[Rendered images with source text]
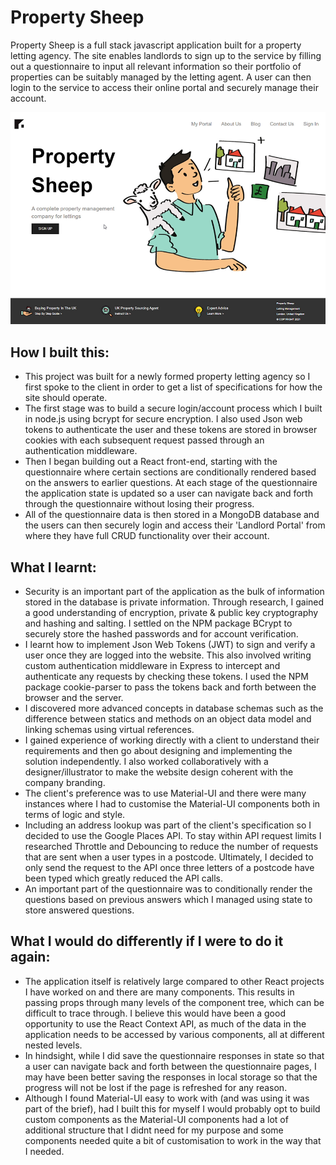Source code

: # Property Sheep
Property Sheep is a full stack javascript application built for a property letting agency. The site enables landlords to sign up to the service by filling out a questionnaire to input all relevant information so their portfolio of properties can be suitably managed by the letting agent. A user can then login to the service to access their online portal and securely manage their account.

<img src="./Thumbnail.png">

## How I built this:
* This project was built for a newly formed property letting agency so I first spoke to the client in order to get a list of specifications for how the site should operate.
* The first stage was to build a secure login/account process which I built in node.js using bcrypt for secure encryption. I also used Json web tokens to authenticate the user and these tokens are stored in browser cookies with each subsequent request passed through an authentication middleware.
* Then I began building out a React front-end, starting with the questionnaire where certain sections are conditionally rendered based on the answers to earlier questions. At each stage of the questionnaire the application state is updated so a user can navigate back and forth through the questionnaire without losing their progress.
* All of the questionnaire data is then stored in a MongoDB database and the users can then securely login and access their 'Landlord Portal' from where they have full CRUD functionality over their account. 

## What I learnt:
* Security is an important part of the application as the bulk of information stored in the database is private information. Through research, I gained a good understanding of encryption, private & public key cryptography and hashing and salting. I settled on the NPM package BCrypt to securely store the hashed passwords and for account verification.
* I learnt how to implement Json Web Tokens (JWT) to sign and verify a user once they are logged into the website. This also involved writing custom authentication middleware in Express to intercept and authenticate any requests by checking these tokens. I used the NPM package cookie-parser to pass the tokens back and forth between the browser and the server.
* I discovered more advanced concepts in database schemas such as the difference between statics and methods on an object data model and linking schemas using virtual references.
* I gained experience of working directly with a client to understand their requirements and then go about designing and implementing the solution independently. I also worked collaboratively with a designer/illustrator to make the website design coherent with the company branding.
* The client's preference was to use Material-UI and there were many instances where I had to customise the Material-UI components both in terms of logic and style.
* Including an address lookup was part of the client's specification so I decided to use the Google Places API. To stay within API request limits I researched Throttle and Debouncing to reduce the number of requests that are sent when a user types in a postcode. Ultimately, I decided to only send the request to the API once three letters of a postcode have been typed which greatly reduced the API calls. 
* An important part of the questionnaire was to conditionally render the questions based on previous answers which I managed using state to store answered questions.
 
## What I would do differently if I were to do it again:
* The application itself is relatively large compared to other React projects I have worked on and there are many components. This results in passing props through many levels of the component tree, which can be difficult to trace through. I believe this would have been a good opportunity to use the React Context API, as much of the data in the application needs to be accessed by various components, all at different nested levels.
* In hindsight, while I did save the questionnaire responses in state so that a user can navigate back and forth between the questionnaire pages, I may have been better saving the responses in local storage so that the progress will not be lost if the page is refreshed for any reason.
* Although I found Material-UI easy to work with (and was using it was part of the brief), had I built this for myself I would probably opt to build custom components as the Material-UI components had a lot of additional structure that I didnt need for my purpose and some components needed quite a bit of customisation to work in the way that I needed.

What the task requires
Send back the data above word for word, with the pictures left out.

Output below
Source code

: # Property Sheep
Property Sheep is a full stack javascript application built for a property letting agency. The site enables landlords to sign up to the service by filling out a questionnaire to input all relevant information so their portfolio of properties can be suitably managed by the letting agent. A user can then login to the service to access their online portal and securely manage their account.

<img src="./Thumbnail.png">

## How I built this:
* This project was built for a newly formed property letting agency so I first spoke to the client in order to get a list of specifications for how the site should operate.
* The first stage was to build a secure login/account process which I built in node.js using bcrypt for secure encryption. I also used Json web tokens to authenticate the user and these tokens are stored in browser cookies with each subsequent request passed through an authentication middleware.
* Then I began building out a React front-end, starting with the questionnaire where certain sections are conditionally rendered based on the answers to earlier questions. At each stage of the questionnaire the application state is updated so a user can navigate back and forth through the questionnaire without losing their progress.
* All of the questionnaire data is then stored in a MongoDB database and the users can then securely login and access their 'Landlord Portal' from where they have full CRUD functionality over their account. 

## What I learnt:
* Security is an important part of the application as the bulk of information stored in the database is private information. Through research, I gained a good understanding of encryption, private & public key cryptography and hashing and salting. I settled on the NPM package BCrypt to securely store the hashed passwords and for account verification.
* I learnt how to implement Json Web Tokens (JWT) to sign and verify a user once they are logged into the website. This also involved writing custom authentication middleware in Express to intercept and authenticate any requests by checking these tokens. I used the NPM package cookie-parser to pass the tokens back and forth between the browser and the server.
* I discovered more advanced concepts in database schemas such as the difference between statics and methods on an object data model and linking schemas using virtual references.
* I gained experience of working directly with a client to understand their requirements and then go about designing and implementing the solution independently. I also worked collaboratively with a designer/illustrator to make the website design coherent with the company branding.
* The client's preference was to use Material-UI and there were many instances where I had to customise the Material-UI components both in terms of logic and style.
* Including an address lookup was part of the client's specification so I decided to use the Google Places API. To stay within API request limits I researched Throttle and Debouncing to reduce the number of requests that are sent when a user types in a postcode. Ultimately, I decided to only send the request to the API once three letters of a postcode have been typed which greatly reduced the API calls. 
* An important part of the questionnaire was to conditionally render the questions based on previous answers which I managed using state to store answered questions.
 
## What I would do differently if I were to do it again:
* The application itself is relatively large compared to other React projects I have worked on and there are many components. This results in passing props through many levels of the component tree, which can be difficult to trace through. I believe this would have been a good opportunity to use the React Context API, as much of the data in the application needs to be accessed by various components, all at different nested levels.
* In hindsight, while I did save the questionnaire responses in state so that a user can navigate back and forth between the questionnaire pages, I may have been better saving the responses in local storage so that the progress will not be lost if the page is refreshed for any reason.
* Although I found Material-UI easy to work with (and was using it was part of the brief), had I built this for myself I would probably opt to build custom components as the Material-UI components had a lot of additional structure that I didnt need for my purpose and some components needed quite a bit of customisation to work in the way that I needed.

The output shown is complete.